It’s not uncommon for the Jazz Band Conductor Tom Evans to dance on stage, but what put last week’s performance in a sentimental mood was how he celebrated the seniors’ last show with the Kalamazoo College Jazz Band.
Take, for instance, the standard “My Funny Valentine” arranged by Stan Kenton that featured Evans and Abby Keizer ’15 on trombone. While Evans adjusted the microphones, he kept the audience engaged by telling a story: It took place during Visit the Zoo, and while Evans waited for a student to show up for a trombone lesson, Keizer, just a senior in high school at the time, swung by his office to sit in. The student didn’t show up, and Evans said he would like to have Abby play in the jazz band, because “she had hunger in her eyes to learn.” Four years later, she’s changing octaves quickly to a ballad.

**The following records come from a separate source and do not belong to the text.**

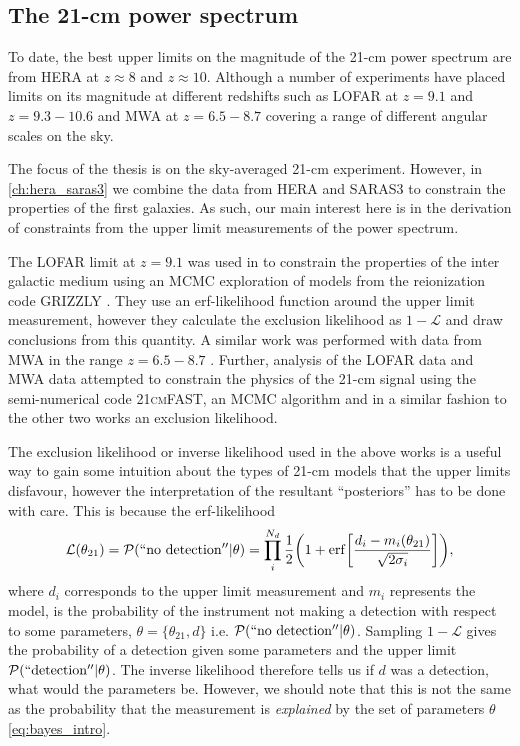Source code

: \subsection{The 21-cm power spectrum}

To date, the best upper limits on the magnitude of the 21-cm power spectrum are from HERA at $z\approx8$ and $z\approx10$. Although a number of experiments have placed limits on its magnitude at different redshifts such as LOFAR at $z=9.1$ and $z=9.3-10.6$ and MWA at $z=6.5-8.7$ covering a range of different angular scales on the sky. 

The focus of the thesis is on the sky-averaged 21-cm experiment. However, in \cref{ch:hera_saras3} we combine the data from HERA and SARAS3 to constrain the properties of the first galaxies. As such, our main interest here is in the derivation of constraints from the upper limit measurements of the power spectrum.

The LOFAR limit at $z=9.1$ was used in \cite{Ghara_LOFAR_2020} to constrain the properties of the inter galactic medium using an MCMC exploration of models from the reionization code \textsc{GRIZZLY} \cite{GharaGRIZZLYa, GharaGRIZZLYb}. They use an erf-likelihood function around the upper limit measurement, however they calculate the exclusion likelihood as $1 - \mathcal{L}$ and draw conclusions from this quantity. A similar work was performed with data from MWA in the range $z=6.5 - 8.7$ \cite{Ghara_MWA_2021}. Further, analysis of the LOFAR data \cite{Greig_LOFAR_2021} and MWA data \cite{Greig_MWA_2020} attempted to constrain the physics of the 21-cm signal using the semi-numerical code \textsc{21cmFAST}, an MCMC algorithm and in a similar fashion to the other two works an exclusion likelihood.

The exclusion likelihood or inverse likelihood used in the above works is a useful way to gain some intuition about the types of 21-cm models that the upper limits disfavour, however the interpretation of the resultant ``posteriors'' has to be done with care. This is because the erf-likelihood
\begin{equation}
    \mathcal{L}(\theta_{21}) = \mathcal{P}(\mathrm{``no~detection''}|\theta) = \prod_i^{N_d}\frac{1}{2}\bigg(1 + \mathrm{erf}\bigg[\frac{d_i - m_i(\theta_{21})}{\sqrt{2\sigma_i}}\bigg]\bigg),
    \label{eq:erf_likelihood}
\end{equation}
where $d_i$ corresponds to the upper limit measurement and $m_i$ represents the model, is the probability of the instrument not making a detection with respect to some parameters, $\theta = \{\theta_{21}, d\}$ i.e. $\mathcal{P}(\mathrm{``no~detection''}|\theta)$. Sampling $1-\mathcal{L}$ gives the probability of a detection given some parameters and the upper limit $\mathcal{P}(\mathrm{``detection''}|\theta)$. The inverse likelihood therefore tells us if $d$ was a detection, what would the parameters be. However, we should note that this is not the same as the probability that the measurement is \textit{explained} by the set of parameters $\theta$ \cref{eq:bayes_intro}. 

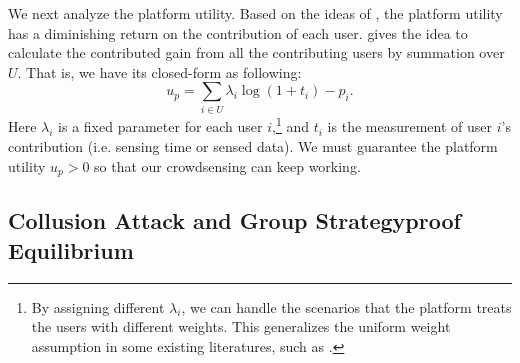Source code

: \documentclass[conference]{IEEEtran}
\theoremstyle{definition}
\begin{document}
{We next analyze the platform utility. {Based on the ideas of \cite{yang2012crowdsourcing,luo2014profit,zhang2014free,liu2014social}}, the platform utility has a diminishing return on the contribution of each user. \cite{yan2015ifc} gives the idea to calculate the contributed gain from all the contributing users by summation over $U$. That is, we have its closed-form as following:
\begin{equation}
\label{eqn:plat_utility}
u_p=\sum_{i\in U}\lambda_i\log (1+t_i)-p_i.
\end{equation}
Here $\lambda_i$ is a fixed parameter for each user $i$,\footnote{By assigning different $\lambda_i$, we can handle the scenarios that the platform treats the users with different weights. This generalizes the uniform weight assumption in some existing literatures, such as \cite{yang2012crowdsourcing,zhang2014free}.} and $t_i$ is the measurement of user $i$\rq{}s contribution (i.e. sensing time or sensed data). We must guarantee the platform utility $u_p>0$ so that our crowdsensing can keep working.
}

\subsection{Collusion Attack and Group Strategyproof Equilibrium}
\end{document}
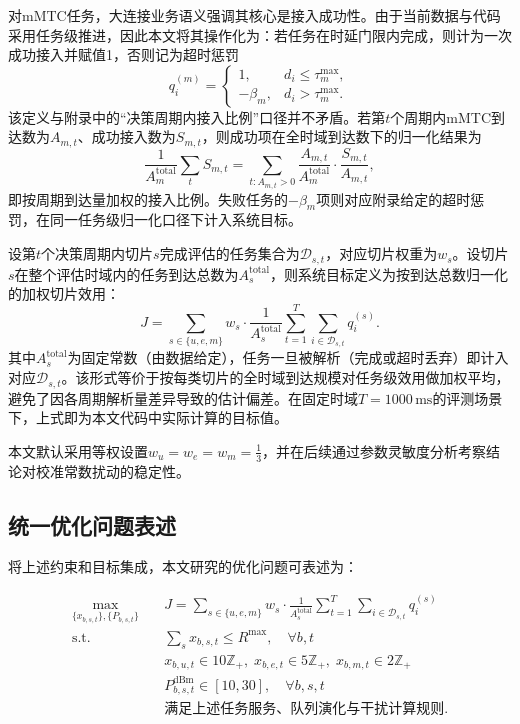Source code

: \documentclass[UTF8,a4paper,12pt,fontset=fandol]{ctexart}
\begin{document}
对mMTC任务，大连接业务语义强调其核心是接入成功性。由于当前数据与代码采用任务级推进，因此本文将其操作化为：若任务在时延门限内完成，则计为一次成功接入并赋值1，否则记为超时惩罚
\begin{equation}
  q_i^{(m)}=
  \begin{cases}
    1, & d_i\le \tau_m^{\max},\\
    -\beta_m, & d_i> \tau_m^{\max}.
  \end{cases}
\end{equation}
该定义与附录中的``决策周期内接入比例''口径并不矛盾。若第$t$个周期内mMTC到达数为$A_{m,t}$、成功接入数为$S_{m,t}$，则成功项在全时域到达数下的归一化结果为
\begin{equation}
  \frac{1}{A_m^{\text{total}}}\sum_t S_{m,t}
  =
  \sum_{t:A_{m,t}>0} \frac{A_{m,t}}{A_m^{\text{total}}}\cdot
  \frac{S_{m,t}}{A_{m,t}},
\end{equation}
即按周期到达量加权的接入比例。失败任务的$-\beta_m$项则对应附录给定的超时惩罚，在同一任务级归一化口径下计入系统目标。

设第$t$个决策周期内切片$s$完成评估的任务集合为$\mathcal{D}_{s,t}$，对应切片权重为$w_s$。设切片$s$在整个评估时域内的任务到达总数为$A_s^{\text{total}}$，则系统目标定义为按到达总数归一化的加权切片效用：
\begin{equation}
  J = \sum_{s\in\{u,e,m\}}
  w_s\cdot \frac{1}{A_s^{\text{total}}}
  \sum_{t=1}^{T}\sum_{i\in\mathcal{D}_{s,t}} q_i^{(s)}.
  \label{eq:objective}
\end{equation}
其中$A_s^{\text{total}}$为固定常数（由数据给定），任务一旦被解析（完成或超时丢弃）即计入对应$\mathcal{D}_{s,t}$。该形式等价于按每类切片的全时域到达规模对任务级效用做加权平均，避免了因各周期解析量差异导致的估计偏差。在固定时域$T=1000\,\mathrm{ms}$的评测场景下，上式即为本文代码中实际计算的目标值。

本文默认采用等权设置$w_u=w_e=w_m=\frac{1}{3}$，并在后续通过参数灵敏度分析考察结论对校准常数扰动的稳定性。

\subsection{统一优化问题表述}

将上述约束和目标集成，本文研究的优化问题可表述为：

\begin{subequations}
\begin{align}
  \max_{\{x_{b,s,t}\},\{P_{b,s,t}\}} \quad
  & J = \sum_{s\in\{u,e,m\}} w_s\cdot \frac{1}{A_s^{\text{total}}}
        \sum_{t=1}^{T}\sum_{i\in\mathcal{D}_{s,t}} q_i^{(s)}
        \label{eq:opt_obj} \\[4pt]
  \text{s.t.} \quad
  & \sum_{s} x_{b,s,t} \le R^{\max},\quad \forall b,t \label{eq:opt_rb} \\
  & x_{b,u,t}\in 10\mathbb{Z}_+,\; x_{b,e,t}\in 5\mathbb{Z}_+,\; x_{b,m,t}\in 2\mathbb{Z}_+ \label{eq:opt_gran} \\
  & P_{b,s,t}^{\text{dBm}}\in [10,30],\quad \forall b,s,t \label{eq:opt_pow} \\
  & \text{满足上述任务服务、队列演化与干扰计算规则}.
        \label{eq:opt_env}
\end{align}
\end{subequations}
\end{document}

Other seniors also shared the spotlight for solos, including Brad Stech on guitar, Sam Lichtman-Mikol on baritone saxophone, and Bret Linvill on trumpet—who also has the talent to play classically, performing in last Friday’s Symphonic Band. Even Dr. Evans ever so casually brought out his trombone for two songs, saying he “dusted the cobwebs” off. Considering his Ph.D. in trombone performance from the University of Michigan, it was a treat to hear him play.
The variety in songs made the performance especially engaging. The band started off with the swing arrangement “Jiver’s License” by Howard Rowe with the trumpet players using ends of plungers to create a “wah-wah” blare. They cooled off by playing “Chasing the Blues,” a blues tune that offered plenty of room for solos, including Linvill’s flaring trumpet, Lichtman-Mikol’s booming baritone saxophone, Stech’s quick electric guitar riffs, and even a Charles Mingus-inspired upright bass breakdown by the music professor Dr. Beau Bothwell.
There were good numbers for dancing too, like the Birdland-inspired “Feather Report” (a play on words on the jazz fusion band Weather Report), and of course an encore dance-funk tune that the whole band jammed to after playing the songs off the program. This was apt, as Evans mentioned jazz was born as dance music.
Some seasoned jazz players joined the band for this performance along with Evans and Bothwell. Pianist Anthony Healy ’16 and tenor saxophonist Sam Pilnick ’16 both study at Western Michigan University. Alto saxophonist Gail Perkins is part of the Kalamazoo Saxophone Quartet. The seniors may have been the stars of the night, but with Evans’s quirks and jokes, there were laughs for everyone.